Map of life expectancy at birth from Global Education Project.

Thursday, November 04, 2010

More is still less

Among the attack ads that helped trash Democratic candidates for Congress was one that claimed [your Congressman's] vote for Obamacare cut $500 million in Medicare benefits. The proposition that Republicans are going to be more protective of Medicare benefits than Democrats is obviously absurd, but it is true that the PPACA reduces growth in Medicare spending that would otherwise have occurred through a couple of mechanisms, including eliminating giveaways to insurance companies through the Medicare Advantage Program and squeezing some provider reimbursements.

Since the Republicans claim they want to fix the long-term federal deficit problem, obviously they have to be in favor of reducing Medicare spending, but don't count on them for honesty or even the most basic rationality. Scaring people works, so that's what they do.
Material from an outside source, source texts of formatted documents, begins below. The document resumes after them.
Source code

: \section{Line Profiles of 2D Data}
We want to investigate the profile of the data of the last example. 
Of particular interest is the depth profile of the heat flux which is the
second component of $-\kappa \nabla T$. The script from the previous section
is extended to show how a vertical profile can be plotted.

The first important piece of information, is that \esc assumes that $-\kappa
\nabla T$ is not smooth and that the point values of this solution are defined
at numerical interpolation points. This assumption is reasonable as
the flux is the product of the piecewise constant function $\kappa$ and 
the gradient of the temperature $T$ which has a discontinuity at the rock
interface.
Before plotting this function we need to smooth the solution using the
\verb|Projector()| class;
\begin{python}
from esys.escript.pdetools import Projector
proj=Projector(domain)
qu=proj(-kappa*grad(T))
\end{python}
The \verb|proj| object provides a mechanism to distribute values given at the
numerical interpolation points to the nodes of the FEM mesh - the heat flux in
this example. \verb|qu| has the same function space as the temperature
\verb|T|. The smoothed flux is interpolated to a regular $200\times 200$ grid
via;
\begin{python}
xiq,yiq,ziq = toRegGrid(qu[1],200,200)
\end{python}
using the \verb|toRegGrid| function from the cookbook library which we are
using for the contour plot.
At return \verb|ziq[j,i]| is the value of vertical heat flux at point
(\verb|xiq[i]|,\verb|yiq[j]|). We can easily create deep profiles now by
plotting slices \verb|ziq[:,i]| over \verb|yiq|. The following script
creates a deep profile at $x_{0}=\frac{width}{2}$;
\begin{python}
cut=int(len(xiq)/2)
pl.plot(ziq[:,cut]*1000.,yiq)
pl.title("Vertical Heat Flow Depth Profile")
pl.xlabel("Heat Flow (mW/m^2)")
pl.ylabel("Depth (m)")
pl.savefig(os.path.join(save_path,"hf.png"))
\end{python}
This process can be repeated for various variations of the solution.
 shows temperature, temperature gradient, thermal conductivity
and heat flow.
If you've been reading this blog, you know that spending more on health care does not equate to better health. Right now, in the U.S., the opposite is true, and here's one more piece of evidence. These investigators, writing in NEJM, find huge geographic variations in the rate at which elderly people are given inappropriate prescriptions. Some drugs basically shouldn't normally be prescribed to old folks at all, others are inappropriate for people with specific conditions such as dementia. I should know, my father was prescribed quetiapine, twice, even though my mother had given the nursing homes written orders that he should not receive it. (There is a black box warning against giving it to people with dementia.)

We'll worry about exactly WTF is wrong with physicians another time, but it turns out that in Alexandria, Louisiana, 44% of elderly Medicare beneficiaries receive high risk drugs, compared to 11% in the Bronx. Nope, no idea why.

But, inappropriate prescribing is not related to total spending on drugs, but it is more likely to happen in regions with high overall medicare spending. So higher medical spending, far from leading to higher quality prescribing, is associated with worse prescribing practices. Will older voters ever understand that Medicare spending can, and must, be reduced in a way that actually improves their health care?

Until we can get this idea across, those dishonest political ads will still run, and we'll still elect lying hypocrites to congress.